Assigned task =
Show, from the entries below, every line in which "path" appears.
**** The data
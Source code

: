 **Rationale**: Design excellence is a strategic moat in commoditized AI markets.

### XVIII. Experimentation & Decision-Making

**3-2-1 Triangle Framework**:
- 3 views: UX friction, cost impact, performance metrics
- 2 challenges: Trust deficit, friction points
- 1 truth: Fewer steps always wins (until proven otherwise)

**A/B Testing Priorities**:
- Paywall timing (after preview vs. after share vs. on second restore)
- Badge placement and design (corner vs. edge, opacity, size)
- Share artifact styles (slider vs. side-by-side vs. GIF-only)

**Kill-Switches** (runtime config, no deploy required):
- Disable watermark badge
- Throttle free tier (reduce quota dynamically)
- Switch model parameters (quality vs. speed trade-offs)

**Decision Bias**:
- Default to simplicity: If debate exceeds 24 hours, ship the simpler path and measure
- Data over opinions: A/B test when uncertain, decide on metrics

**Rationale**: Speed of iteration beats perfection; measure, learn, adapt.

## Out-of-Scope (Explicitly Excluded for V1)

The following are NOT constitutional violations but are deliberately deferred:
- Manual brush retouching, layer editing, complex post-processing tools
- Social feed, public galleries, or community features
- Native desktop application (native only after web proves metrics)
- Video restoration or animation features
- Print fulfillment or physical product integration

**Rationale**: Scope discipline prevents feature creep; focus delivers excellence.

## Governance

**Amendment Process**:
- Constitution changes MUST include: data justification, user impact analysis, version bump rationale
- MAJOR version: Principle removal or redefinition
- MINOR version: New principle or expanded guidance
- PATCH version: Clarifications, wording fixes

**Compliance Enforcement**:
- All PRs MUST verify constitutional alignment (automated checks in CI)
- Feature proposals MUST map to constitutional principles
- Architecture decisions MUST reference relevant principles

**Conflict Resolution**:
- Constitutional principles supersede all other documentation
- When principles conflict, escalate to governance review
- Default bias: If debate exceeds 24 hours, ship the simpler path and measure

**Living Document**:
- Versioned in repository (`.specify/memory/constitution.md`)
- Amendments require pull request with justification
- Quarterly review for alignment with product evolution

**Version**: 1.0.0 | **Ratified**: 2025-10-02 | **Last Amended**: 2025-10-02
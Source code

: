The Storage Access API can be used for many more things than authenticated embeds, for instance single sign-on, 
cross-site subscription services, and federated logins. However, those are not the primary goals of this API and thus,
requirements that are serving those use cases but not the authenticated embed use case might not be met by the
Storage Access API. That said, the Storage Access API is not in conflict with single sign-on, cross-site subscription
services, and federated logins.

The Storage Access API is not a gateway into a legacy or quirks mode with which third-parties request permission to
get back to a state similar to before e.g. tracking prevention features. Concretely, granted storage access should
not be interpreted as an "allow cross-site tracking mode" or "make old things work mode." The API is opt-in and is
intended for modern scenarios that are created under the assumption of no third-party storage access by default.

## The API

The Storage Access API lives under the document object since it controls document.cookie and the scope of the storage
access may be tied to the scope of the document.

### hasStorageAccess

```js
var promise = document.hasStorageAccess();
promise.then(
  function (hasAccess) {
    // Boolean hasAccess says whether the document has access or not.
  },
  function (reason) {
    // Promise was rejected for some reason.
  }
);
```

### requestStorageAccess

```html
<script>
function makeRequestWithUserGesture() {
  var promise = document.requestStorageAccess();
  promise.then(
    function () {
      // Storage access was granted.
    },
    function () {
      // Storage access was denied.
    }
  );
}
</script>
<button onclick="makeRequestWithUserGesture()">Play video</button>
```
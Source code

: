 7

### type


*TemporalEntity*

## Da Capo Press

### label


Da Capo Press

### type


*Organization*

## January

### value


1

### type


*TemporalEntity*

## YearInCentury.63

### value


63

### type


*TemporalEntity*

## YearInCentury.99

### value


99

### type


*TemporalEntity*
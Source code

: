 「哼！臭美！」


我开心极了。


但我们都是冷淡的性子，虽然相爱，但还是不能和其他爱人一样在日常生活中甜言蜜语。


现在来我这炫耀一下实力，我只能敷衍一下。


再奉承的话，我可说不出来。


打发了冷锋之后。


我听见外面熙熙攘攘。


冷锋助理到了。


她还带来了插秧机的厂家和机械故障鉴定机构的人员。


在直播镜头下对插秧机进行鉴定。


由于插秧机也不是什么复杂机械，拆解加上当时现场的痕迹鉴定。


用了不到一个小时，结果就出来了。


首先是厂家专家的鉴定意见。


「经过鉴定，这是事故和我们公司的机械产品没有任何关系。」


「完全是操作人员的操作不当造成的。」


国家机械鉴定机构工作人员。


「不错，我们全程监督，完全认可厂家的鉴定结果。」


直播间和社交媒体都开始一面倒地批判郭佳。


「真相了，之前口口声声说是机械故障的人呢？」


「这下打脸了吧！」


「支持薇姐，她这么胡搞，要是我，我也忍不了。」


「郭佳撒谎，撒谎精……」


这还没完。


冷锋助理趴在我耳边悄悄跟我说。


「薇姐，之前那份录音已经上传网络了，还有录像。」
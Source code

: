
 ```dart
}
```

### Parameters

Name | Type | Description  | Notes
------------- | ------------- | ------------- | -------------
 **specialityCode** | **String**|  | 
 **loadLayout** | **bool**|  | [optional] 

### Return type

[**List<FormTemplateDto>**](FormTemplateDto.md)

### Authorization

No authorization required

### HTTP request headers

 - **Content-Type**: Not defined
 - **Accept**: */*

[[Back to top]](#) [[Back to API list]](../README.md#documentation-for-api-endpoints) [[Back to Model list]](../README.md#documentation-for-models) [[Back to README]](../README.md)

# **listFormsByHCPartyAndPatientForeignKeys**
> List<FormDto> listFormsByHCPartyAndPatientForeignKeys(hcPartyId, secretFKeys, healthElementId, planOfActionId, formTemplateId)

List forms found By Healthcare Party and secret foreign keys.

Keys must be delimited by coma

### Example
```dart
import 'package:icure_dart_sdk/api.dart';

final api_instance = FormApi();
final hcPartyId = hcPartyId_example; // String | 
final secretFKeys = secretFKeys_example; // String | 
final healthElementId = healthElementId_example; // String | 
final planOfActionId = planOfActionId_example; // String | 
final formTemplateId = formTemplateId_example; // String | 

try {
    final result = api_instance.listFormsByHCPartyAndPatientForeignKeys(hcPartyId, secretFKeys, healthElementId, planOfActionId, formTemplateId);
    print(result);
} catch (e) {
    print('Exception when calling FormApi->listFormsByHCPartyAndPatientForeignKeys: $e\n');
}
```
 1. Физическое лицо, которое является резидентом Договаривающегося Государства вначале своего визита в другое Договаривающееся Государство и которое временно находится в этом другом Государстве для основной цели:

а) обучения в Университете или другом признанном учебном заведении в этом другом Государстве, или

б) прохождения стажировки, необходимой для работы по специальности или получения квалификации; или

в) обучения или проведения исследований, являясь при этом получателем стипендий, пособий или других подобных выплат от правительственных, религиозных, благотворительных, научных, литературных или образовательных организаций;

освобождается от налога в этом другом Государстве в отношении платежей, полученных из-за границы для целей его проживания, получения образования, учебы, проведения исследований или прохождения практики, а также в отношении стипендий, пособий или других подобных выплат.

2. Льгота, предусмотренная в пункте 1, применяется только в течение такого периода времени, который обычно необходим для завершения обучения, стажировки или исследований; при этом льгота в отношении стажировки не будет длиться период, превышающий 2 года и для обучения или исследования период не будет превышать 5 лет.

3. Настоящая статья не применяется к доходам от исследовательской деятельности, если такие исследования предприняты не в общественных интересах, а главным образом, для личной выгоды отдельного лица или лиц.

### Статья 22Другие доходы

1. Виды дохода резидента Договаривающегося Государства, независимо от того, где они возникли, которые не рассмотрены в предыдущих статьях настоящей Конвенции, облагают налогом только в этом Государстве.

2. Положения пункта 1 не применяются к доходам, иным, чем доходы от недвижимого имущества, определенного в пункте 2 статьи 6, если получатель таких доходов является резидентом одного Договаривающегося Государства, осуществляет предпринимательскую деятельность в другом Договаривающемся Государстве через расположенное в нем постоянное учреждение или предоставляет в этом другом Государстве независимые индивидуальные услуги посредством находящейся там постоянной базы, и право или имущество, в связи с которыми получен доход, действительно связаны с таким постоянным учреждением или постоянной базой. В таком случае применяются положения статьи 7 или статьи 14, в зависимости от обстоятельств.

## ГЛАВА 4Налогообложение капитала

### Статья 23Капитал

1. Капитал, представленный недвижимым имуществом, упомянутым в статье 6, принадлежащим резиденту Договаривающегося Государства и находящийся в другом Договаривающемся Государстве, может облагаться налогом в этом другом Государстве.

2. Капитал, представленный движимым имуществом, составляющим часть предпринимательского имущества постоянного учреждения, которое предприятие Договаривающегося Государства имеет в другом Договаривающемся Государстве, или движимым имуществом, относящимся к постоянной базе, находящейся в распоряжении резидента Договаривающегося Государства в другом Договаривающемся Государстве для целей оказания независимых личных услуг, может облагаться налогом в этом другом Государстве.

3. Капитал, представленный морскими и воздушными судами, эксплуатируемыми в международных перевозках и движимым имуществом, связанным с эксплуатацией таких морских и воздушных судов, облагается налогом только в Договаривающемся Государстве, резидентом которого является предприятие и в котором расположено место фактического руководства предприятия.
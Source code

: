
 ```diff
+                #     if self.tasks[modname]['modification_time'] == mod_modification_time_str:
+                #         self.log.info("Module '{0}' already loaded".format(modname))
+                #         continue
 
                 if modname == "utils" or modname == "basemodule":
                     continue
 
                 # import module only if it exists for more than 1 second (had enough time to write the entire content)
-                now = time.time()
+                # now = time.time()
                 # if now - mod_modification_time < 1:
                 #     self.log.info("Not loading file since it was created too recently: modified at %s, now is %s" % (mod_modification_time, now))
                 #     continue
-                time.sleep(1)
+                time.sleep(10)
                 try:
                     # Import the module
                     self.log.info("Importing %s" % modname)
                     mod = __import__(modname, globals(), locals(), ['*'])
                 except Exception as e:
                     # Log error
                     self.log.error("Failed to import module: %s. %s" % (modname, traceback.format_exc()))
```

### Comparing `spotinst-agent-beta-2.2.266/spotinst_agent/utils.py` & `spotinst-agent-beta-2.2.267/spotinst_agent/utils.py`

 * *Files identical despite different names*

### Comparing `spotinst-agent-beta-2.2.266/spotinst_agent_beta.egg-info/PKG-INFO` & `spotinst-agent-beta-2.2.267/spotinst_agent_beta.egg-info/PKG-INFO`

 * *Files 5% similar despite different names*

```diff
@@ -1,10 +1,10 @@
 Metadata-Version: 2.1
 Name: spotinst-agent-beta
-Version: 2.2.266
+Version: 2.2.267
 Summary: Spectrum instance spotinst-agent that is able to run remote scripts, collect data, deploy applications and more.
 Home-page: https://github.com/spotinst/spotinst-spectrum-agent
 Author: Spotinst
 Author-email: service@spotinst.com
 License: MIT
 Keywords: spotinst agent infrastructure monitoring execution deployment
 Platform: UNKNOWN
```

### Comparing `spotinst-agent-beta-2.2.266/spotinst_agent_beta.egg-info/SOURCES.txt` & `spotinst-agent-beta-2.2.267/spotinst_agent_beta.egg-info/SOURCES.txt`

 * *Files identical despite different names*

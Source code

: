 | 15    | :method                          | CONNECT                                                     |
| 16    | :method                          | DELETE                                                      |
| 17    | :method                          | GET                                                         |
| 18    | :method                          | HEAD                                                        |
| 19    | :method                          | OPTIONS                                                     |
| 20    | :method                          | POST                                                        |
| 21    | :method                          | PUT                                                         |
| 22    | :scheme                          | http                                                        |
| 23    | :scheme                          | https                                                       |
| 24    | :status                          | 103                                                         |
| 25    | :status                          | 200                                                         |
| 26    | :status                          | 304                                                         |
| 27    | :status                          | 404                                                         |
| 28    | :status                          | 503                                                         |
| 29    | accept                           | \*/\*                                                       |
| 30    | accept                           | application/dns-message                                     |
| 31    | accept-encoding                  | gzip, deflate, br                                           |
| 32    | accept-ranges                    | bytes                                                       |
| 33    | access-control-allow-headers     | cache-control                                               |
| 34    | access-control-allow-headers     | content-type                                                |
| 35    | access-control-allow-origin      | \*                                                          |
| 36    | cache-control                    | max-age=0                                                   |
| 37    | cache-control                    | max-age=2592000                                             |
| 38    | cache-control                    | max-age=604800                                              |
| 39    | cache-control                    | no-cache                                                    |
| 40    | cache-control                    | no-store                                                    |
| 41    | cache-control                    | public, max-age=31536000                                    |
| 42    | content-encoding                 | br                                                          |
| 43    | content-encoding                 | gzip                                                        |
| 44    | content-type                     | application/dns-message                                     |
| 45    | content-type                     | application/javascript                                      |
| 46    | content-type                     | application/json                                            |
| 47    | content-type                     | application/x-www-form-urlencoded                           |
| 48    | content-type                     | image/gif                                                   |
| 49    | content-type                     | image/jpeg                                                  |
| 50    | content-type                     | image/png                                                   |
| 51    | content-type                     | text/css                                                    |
********
Response =
- Default to simplicity: If debate exceeds 24 hours, ship the simpler path and measure
- Default bias: If debate exceeds 24 hours, ship the simpler path and measure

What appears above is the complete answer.